We're on the water company's list, on the basis that if I'm not here, barakta's ability to carry water home from the shop at the end of the road isn't something she can rely on. So far this has resulted in one random delivery of bottled water before some works that didn't actually cause an outage. The brief outages (including that caused by nextdoor's builders
[1]) we have had haven't been long enough to be a problem.
The electricity supply has been pretty reliable, even during the Great Selly Oak Substation Meltdown of 2012 it was only off for a couple of hours. The worst we normally get is a glitch that's enough to set off every burglar alarm in the area, but not long enough to cause computers to reboot.
But the voltage has been creeping down since Christmas.

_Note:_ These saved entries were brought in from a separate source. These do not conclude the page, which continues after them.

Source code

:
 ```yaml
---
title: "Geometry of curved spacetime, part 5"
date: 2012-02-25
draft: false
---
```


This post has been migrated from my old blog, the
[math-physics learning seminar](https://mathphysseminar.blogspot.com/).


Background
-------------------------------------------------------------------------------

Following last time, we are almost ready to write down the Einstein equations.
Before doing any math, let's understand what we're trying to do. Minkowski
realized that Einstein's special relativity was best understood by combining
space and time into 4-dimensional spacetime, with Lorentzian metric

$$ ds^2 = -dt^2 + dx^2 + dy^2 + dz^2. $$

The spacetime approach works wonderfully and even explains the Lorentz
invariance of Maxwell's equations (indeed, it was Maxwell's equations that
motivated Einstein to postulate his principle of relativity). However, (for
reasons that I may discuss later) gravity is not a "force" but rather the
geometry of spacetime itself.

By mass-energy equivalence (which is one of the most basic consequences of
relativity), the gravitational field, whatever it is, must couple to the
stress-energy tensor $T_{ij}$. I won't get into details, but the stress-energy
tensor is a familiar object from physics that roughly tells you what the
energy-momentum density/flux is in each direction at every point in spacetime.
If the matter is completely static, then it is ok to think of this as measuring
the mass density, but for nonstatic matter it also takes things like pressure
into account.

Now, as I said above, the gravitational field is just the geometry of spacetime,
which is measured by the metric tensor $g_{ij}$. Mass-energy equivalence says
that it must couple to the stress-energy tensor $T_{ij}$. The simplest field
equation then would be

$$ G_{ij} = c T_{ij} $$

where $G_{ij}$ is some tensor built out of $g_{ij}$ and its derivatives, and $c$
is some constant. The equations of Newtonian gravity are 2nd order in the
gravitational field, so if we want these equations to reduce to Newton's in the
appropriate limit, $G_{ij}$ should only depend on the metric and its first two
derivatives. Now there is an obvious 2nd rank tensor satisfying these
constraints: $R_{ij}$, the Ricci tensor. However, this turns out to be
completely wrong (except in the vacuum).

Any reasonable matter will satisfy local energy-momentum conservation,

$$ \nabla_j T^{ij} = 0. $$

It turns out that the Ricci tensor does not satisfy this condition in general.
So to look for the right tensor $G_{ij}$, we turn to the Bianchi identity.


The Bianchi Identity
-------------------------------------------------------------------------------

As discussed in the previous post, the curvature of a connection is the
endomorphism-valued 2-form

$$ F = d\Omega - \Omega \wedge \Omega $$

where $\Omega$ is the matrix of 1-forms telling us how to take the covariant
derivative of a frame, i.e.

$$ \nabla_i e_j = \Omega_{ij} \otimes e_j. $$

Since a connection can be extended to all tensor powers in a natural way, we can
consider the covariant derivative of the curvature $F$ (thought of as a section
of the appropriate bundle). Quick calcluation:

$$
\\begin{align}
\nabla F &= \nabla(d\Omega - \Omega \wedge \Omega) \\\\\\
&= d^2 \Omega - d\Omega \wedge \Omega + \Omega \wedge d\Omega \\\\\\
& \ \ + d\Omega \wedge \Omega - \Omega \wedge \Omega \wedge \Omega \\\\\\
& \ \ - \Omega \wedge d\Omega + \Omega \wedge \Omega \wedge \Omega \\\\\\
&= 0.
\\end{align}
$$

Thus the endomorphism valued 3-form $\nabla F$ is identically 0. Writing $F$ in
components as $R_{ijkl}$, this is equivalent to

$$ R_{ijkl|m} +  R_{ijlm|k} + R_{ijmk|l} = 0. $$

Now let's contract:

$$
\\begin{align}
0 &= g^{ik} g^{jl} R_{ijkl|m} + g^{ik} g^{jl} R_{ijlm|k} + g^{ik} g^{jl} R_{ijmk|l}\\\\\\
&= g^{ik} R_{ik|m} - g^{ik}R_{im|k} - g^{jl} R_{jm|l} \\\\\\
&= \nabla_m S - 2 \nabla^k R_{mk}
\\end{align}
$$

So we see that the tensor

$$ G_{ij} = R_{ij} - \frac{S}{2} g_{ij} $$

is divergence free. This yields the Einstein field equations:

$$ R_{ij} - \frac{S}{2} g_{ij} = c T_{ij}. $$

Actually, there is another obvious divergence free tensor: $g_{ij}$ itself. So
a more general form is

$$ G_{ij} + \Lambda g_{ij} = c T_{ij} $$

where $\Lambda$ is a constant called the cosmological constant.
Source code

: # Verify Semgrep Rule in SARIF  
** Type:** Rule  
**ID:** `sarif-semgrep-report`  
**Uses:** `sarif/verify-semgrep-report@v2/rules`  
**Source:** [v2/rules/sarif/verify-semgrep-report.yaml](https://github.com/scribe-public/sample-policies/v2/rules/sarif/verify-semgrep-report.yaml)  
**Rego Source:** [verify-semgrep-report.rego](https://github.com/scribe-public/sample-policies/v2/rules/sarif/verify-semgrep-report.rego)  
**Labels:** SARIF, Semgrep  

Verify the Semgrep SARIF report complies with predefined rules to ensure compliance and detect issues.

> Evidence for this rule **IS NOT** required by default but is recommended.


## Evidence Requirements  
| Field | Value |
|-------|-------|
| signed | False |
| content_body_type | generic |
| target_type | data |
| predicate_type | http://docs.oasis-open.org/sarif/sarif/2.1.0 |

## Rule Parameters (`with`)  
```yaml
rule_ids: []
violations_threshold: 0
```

Yesterday's stats (accumulated from 5-minutely readings of the not-especially-calibrated UPS) give: Average:230.79V Max:243.10V Min:206.18V. I saw a minimum of 209V when I left a decent multimeter logging at 1-second intervals over the evening peak the other day. I suppose that's out of spec enough to be worth reporting...
ETA: I plotted a graph. Averages of averages, so don't read much into the actual figures. I note a correlation with university term starting on the 14th, but the overall trend is longer-term than that...
I think I'll wait until next week though, in the interests of random engineers not turning up and confusing barakta while I'm away over the weekend.
(Which is what happened when I reported a water leak that I discovered on a country lane a while ago: It seems that information submitted via the handy click-on-the-map and verbal description bits of Severn Trent's leak reporting web form doesn't actually make it to the engineers, so they turned up to my home address expecting to find a leak instead.)
[1] As soon as I spotted the water main in the hole they were digging I filled some water carriers. That they broke the pipe was entirely consistent with their level of competence up to (and indeed after) that point.